2.4 Robustness check

The robustness check consists of analyzing how the different input factors propagate through the composite indicator structure and impact the positions of the spatial units (Nardo et al. 2005). The uncertainty analysis makes it possible to verify the robustness of the composite indicator through the absolute variation of the difference in the positions of the census tracts \(N\) with each change in the input variables (Becker et al. 2017). The uncertainty analysis performed in this research measures the changes in the positions of the spatial units with each change in the weighting scheme through the following expression

$$\overline{R}_{S} = \frac{1}{N}\mathop \sum \limits_{u \in U}^{N} \left| {{\text{Rank}}_{{{\text{ref}}}} \left( {{\text{CI}}_{u} } \right) - {\text{Rank}}\left( {{\text{CI}}_{u} } \right)} \right|$$
(9)

where \({\text{Rank}}_{{{\text{ref}}}} \left( {{\text{CI}}_{u} } \right)\) is the position occupied by the census sector score \(u\) in the composite indicator of reference \({\text{CI}}\), \({\text{Rank}}\left( {{\text{CI}}_{u} } \right)\) is the position occupied by the census sector score \(u\) in the composite indicator.

The uncertainty analysis reveals whether the classifications of spatial units are stable, providing a measure of the composite indicator's robustness and capacity to represent the multidimensional phenomenon regardless of the variations in the weights of the sub-indicators (Saisana et al. 2005).

2.5 Quality check

Two quality checks were performed. The first quality check measures how well the composite indicator captures the main concept of the multidimensional phenomenon. This verification is performed through Pearson's \({\varvec{r}}\) correlation coefficient between the composite indicator and the main individual indicator in the concept of the multidimensional phenomenon.

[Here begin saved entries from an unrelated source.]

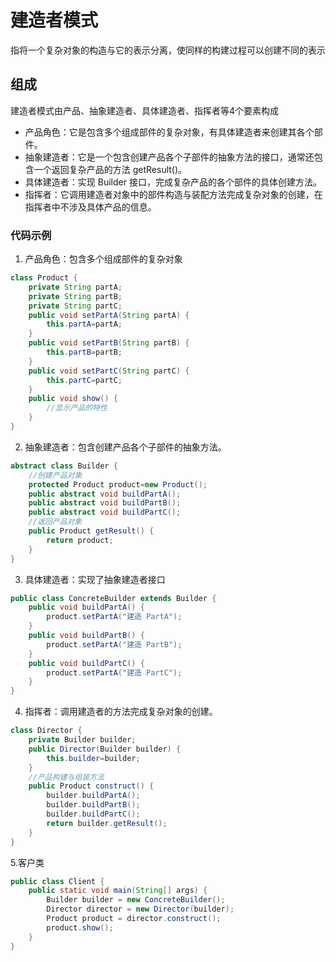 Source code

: # 建造者模式

指将一个复杂对象的构造与它的表示分离，使同样的构建过程可以创建不同的表示

## 组成
建造者模式由产品、抽象建造者、具体建造者、指挥者等4个要素构成

* 产品角色：它是包含多个组成部件的复杂对象，有具体建造者来创建其各个部件。
* 抽象建造者：它是一个包含创建产品各个子部件的抽象方法的接口，通常还包含一个返回复杂产品的方法 getResult()。
* 具体建造者：实现 Builder 接口，完成复杂产品的各个部件的具体创建方法。
* 指挥者：它调用建造者对象中的部件构造与装配方法完成复杂对象的创建，在指挥者中不涉及具体产品的信息。

### 代码示例

1. 产品角色：包含多个组成部件的复杂对象
```java
class Product {
    private String partA;
    private String partB;
    private String partC;
    public void setPartA(String partA) {
        this.partA=partA;
    }
    public void setPartB(String partB) {
        this.partB=partB;
    }
    public void setPartC(String partC) {
        this.partC=partC;
    }
    public void show() {
        //显示产品的特性
    }
}
```

2. 抽象建造者：包含创建产品各个子部件的抽象方法。
```java
abstract class Builder {
    //创建产品对象
    protected Product product=new Product();
    public abstract void buildPartA();
    public abstract void buildPartB();
    public abstract void buildPartC();
    //返回产品对象
    public Product getResult() {
        return product;
    }
}
```

3. 具体建造者：实现了抽象建造者接口
```java
public class ConcreteBuilder extends Builder {
    public void buildPartA() {
        product.setPartA("建造 PartA");
    }
    public void buildPartB() {
        product.setPartA("建造 PartB");
    }
    public void buildPartC() {
        product.setPartA("建造 PartC");
    }
}
```

4. 指挥者：调用建造者的方法完成复杂对象的创建。
```java
class Director {
    private Builder builder;
    public Director(Builder builder) {
        this.builder=builder;
    }
    //产品构建与组装方法
    public Product construct() {
        builder.buildPartA();
        builder.buildPartB();
        builder.buildPartC();
        return builder.getResult();
    }
}
```

5.客户类
```java
public class Client {
    public static void main(String[] args) {
        Builder builder = new ConcreteBuilder();
        Director director = new Director(builder);
        Product product = director.construct();
        product.show();
    }
}
```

The individual indicator Average Income was used in the quality check for two reasons. First, because the average income is pointed out by many researchers as the main individual indicator of the concept of multidimensional social phenomena, such as social vulnerability, poverty, inequality, and social exclusion (Libório et al. 2022a). Second, because the individual indicator Average Income is not aggregated in the composite indicator of social vulnerability.

The second quality check measures how compatible the weights and relative importance of the sub-indicators in the concept of the multidimensional phenomenon are. This verification is carried out through the degree of consensus between the weights obtained by the different weighting schemes and the opinion of the experts, applying the following expression

$$C^{p} = 1 - \mathop \sum \limits_{l = 1}^{m} \frac{{\frac{{\left| {O^{G} \left( {x_{k} } \right) - O^{{E_{i} }} \left( {x_{k} } \right)} \right|}}{{\left( {n - 1} \right)}}}}{m}, \quad p \in P$$
(10)

where \(O^{G} \left( {z_{k} } \right)\) is the position of the \(k\)th alternative of the group's opinions and \(O^{{E_{i} }} \left( {z_{k} } \right)\) is the \(k\)th position of the alternative of the expert \(E_{i}\) results, \(m\) is the number of experts, and \(n\) is the number of sub-indicators.

The decision-maker stipulates the threshold value of the degree of consensus (Ekel et al. 2020; Libório et al. 2022a, b, c). The weight of the sub-indicator is compatible with its relative importance in the concept of the multidimensional phenomenon when the consensus threshold is reached.

2.6 Consistency of results

The consistency analysis verifies how much the spatial weighting matrix influences the weights of the sub-indicators, the spatial dependence, and the robustness and quality parameters of the composite indicator. The analysis is performed using alternative spatial models to the base model. In particular, alternative models were created by changing the sensitivity parameter of distance \(b\) and recalculating the spatial weighting matrix

$$w_{uv} = d_{uv}^{ - b} .$$
(11)

Model 2 was built by applying Eq. (2) with \(b = 2\). Models 3 and 4 were built by applying Eq. (11). Model 3 uses \(b = 1,\) and Model 4 uses \(b = 2\).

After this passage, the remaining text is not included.